Tetap Menulis di Masa Transformasi Kompasiana
Seorang penulis, butuh pembaca. Kalau ada yang mengatakan, yang penting saya menulis,dibaca atau tidak bagi saya tidak masalah,maka orang ini perlu dipertanyakan kesehatannya. Karena setiap orang yang waras,setiap kali mempublish tulisannya, pasti senang kalau ada yang membacanya. Apalagi bila di komtari orang banyak.
Beberapa hari yang lalu, selama dua hari dua malam, Kompasiana sama sekali tidak bisa diakes, apalagi mau posting tulisan. Maka tekad saya untuk one day one article saya alihkan ke facebook. Hanya sebuah artikel kecil yang intinya adalah bersifat motivasi.
Ternyata dalam waktu singkat sudah begitu banyak yang membaca dan memberikan klik :” like”,bahkan memberikan beragam komentar.
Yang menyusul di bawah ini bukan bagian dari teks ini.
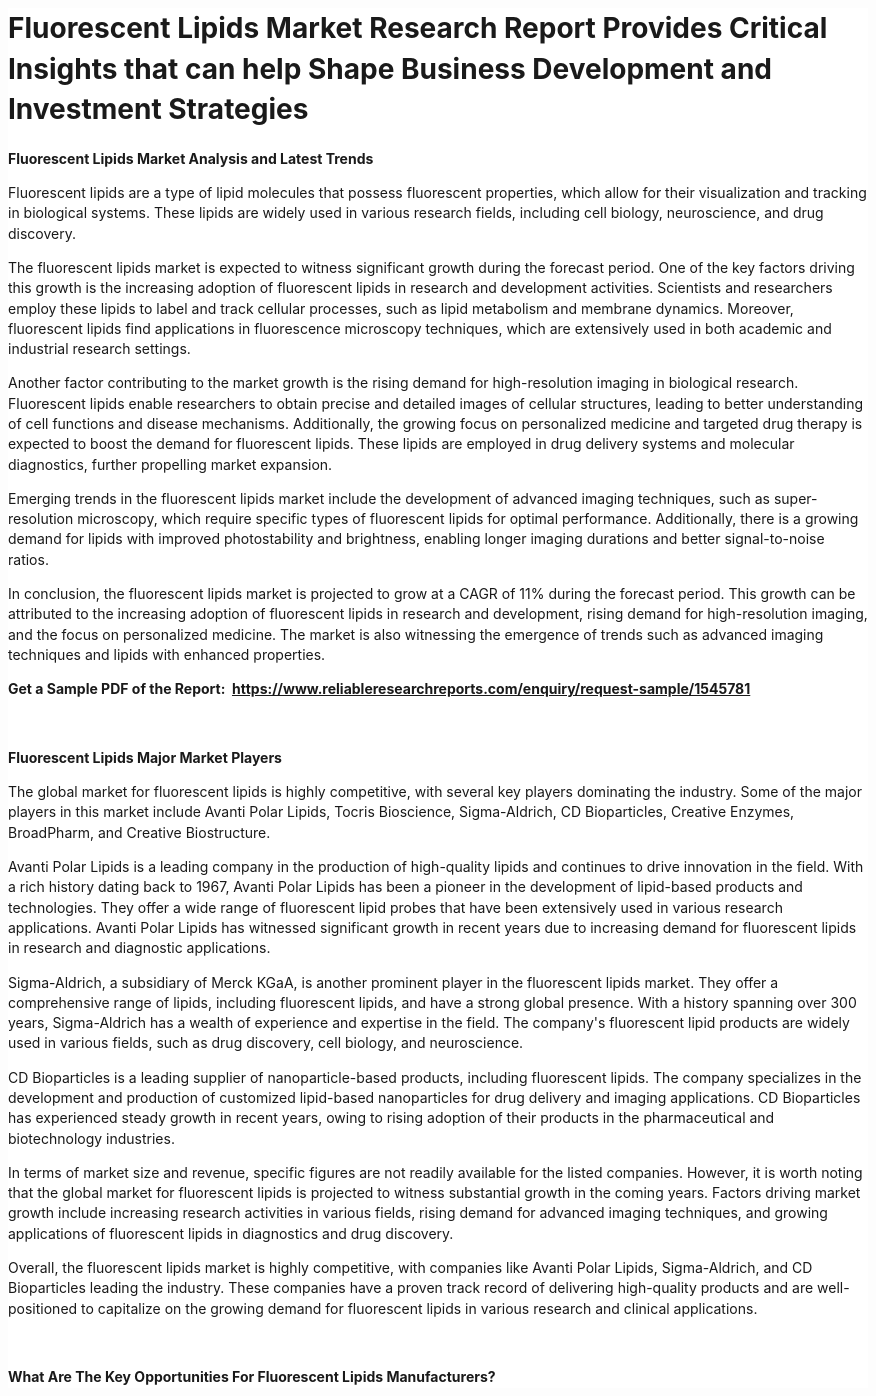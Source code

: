 <p><h1>Fluorescent Lipids Market Research Report Provides Critical Insights that can help Shape Business Development and Investment Strategies</h1></p><p><strong>Fluorescent Lipids Market Analysis and Latest Trends</strong></p>
<p><p>Fluorescent lipids are a type of lipid molecules that possess fluorescent properties, which allow for their visualization and tracking in biological systems. These lipids are widely used in various research fields, including cell biology, neuroscience, and drug discovery.</p><p>The fluorescent lipids market is expected to witness significant growth during the forecast period. One of the key factors driving this growth is the increasing adoption of fluorescent lipids in research and development activities. Scientists and researchers employ these lipids to label and track cellular processes, such as lipid metabolism and membrane dynamics. Moreover, fluorescent lipids find applications in fluorescence microscopy techniques, which are extensively used in both academic and industrial research settings.</p><p>Another factor contributing to the market growth is the rising demand for high-resolution imaging in biological research. Fluorescent lipids enable researchers to obtain precise and detailed images of cellular structures, leading to better understanding of cell functions and disease mechanisms. Additionally, the growing focus on personalized medicine and targeted drug therapy is expected to boost the demand for fluorescent lipids. These lipids are employed in drug delivery systems and molecular diagnostics, further propelling market expansion.</p><p>Emerging trends in the fluorescent lipids market include the development of advanced imaging techniques, such as super-resolution microscopy, which require specific types of fluorescent lipids for optimal performance. Additionally, there is a growing demand for lipids with improved photostability and brightness, enabling longer imaging durations and better signal-to-noise ratios.</p><p>In conclusion, the fluorescent lipids market is projected to grow at a CAGR of 11% during the forecast period. This growth can be attributed to the increasing adoption of fluorescent lipids in research and development, rising demand for high-resolution imaging, and the focus on personalized medicine. The market is also witnessing the emergence of trends such as advanced imaging techniques and lipids with enhanced properties.</p></p>
<p><strong>Get a Sample PDF of the Report:&nbsp; <a href="https://www.reliableresearchreports.com/enquiry/request-sample/1545781">https://www.reliableresearchreports.com/enquiry/request-sample/1545781</a></strong></p>
<p>&nbsp;</p>
<p><strong>Fluorescent Lipids Major Market Players</strong></p>
<p><p>The global market for fluorescent lipids is highly competitive, with several key players dominating the industry. Some of the major players in this market include Avanti Polar Lipids, Tocris Bioscience, Sigma-Aldrich, CD Bioparticles, Creative Enzymes, BroadPharm, and Creative Biostructure.</p><p>Avanti Polar Lipids is a leading company in the production of high-quality lipids and continues to drive innovation in the field. With a rich history dating back to 1967, Avanti Polar Lipids has been a pioneer in the development of lipid-based products and technologies. They offer a wide range of fluorescent lipid probes that have been extensively used in various research applications. Avanti Polar Lipids has witnessed significant growth in recent years due to increasing demand for fluorescent lipids in research and diagnostic applications.</p><p>Sigma-Aldrich, a subsidiary of Merck KGaA, is another prominent player in the fluorescent lipids market. They offer a comprehensive range of lipids, including fluorescent lipids, and have a strong global presence. With a history spanning over 300 years, Sigma-Aldrich has a wealth of experience and expertise in the field. The company's fluorescent lipid products are widely used in various fields, such as drug discovery, cell biology, and neuroscience.</p><p>CD Bioparticles is a leading supplier of nanoparticle-based products, including fluorescent lipids. The company specializes in the development and production of customized lipid-based nanoparticles for drug delivery and imaging applications. CD Bioparticles has experienced steady growth in recent years, owing to rising adoption of their products in the pharmaceutical and biotechnology industries.</p><p>In terms of market size and revenue, specific figures are not readily available for the listed companies. However, it is worth noting that the global market for fluorescent lipids is projected to witness substantial growth in the coming years. Factors driving market growth include increasing research activities in various fields, rising demand for advanced imaging techniques, and growing applications of fluorescent lipids in diagnostics and drug discovery.</p><p>Overall, the fluorescent lipids market is highly competitive, with companies like Avanti Polar Lipids, Sigma-Aldrich, and CD Bioparticles leading the industry. These companies have a proven track record of delivering high-quality products and are well-positioned to capitalize on the growing demand for fluorescent lipids in various research and clinical applications.</p></p>
<p>&nbsp;</p>
<p><strong>What Are The Key Opportunities For Fluorescent Lipids Manufacturers?</strong></p>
Tadi siang saya tengok,tercatat ada lebih dari 170 pembaca yang klik :”suka” dan puluhan yang memberikan komentarnya. Bagaimana perasan saya? Jujur, saya senang.
Walaupun menulis bukan untuk mengejar simpati orang,namun sebagai manusia, saya setiap orang pasti senang bila tulisannya diapresiasi dalam bentuk klik suka . Apalagi bila di komentari.
Kembali Ke Lap top
Namun begitu Kompasiana dapat diakses kembali,maka secara serta merta saya mempublish tulisan saya, sesuai dengan komitmen pada diri sendiri . Kendati yang baca tetap tertera: 0, namun hal ini saya pahami,sebagai masa transisi bagi Kompasiana yang sedang melakukan transformasi diri.
Melihat contoh kepada alam disekliling kita, kata transformasi dapat kita saksikan lewat kepompong yang mengalami metamoforsa . Atau transformasi diri ,dari kepompong menjadi seekor kupu kupu yang cantik. Namun perubahan ini tidak secara serta merta menghasilkan kupu kupu yang bisa terbang dalam jarak jauh. Karena baru melakukan transformasi diri ,maka kepompong yang sudah menjadi seekor kupu kupu cantik ini butuh waktu untuk bisa mengangkasa.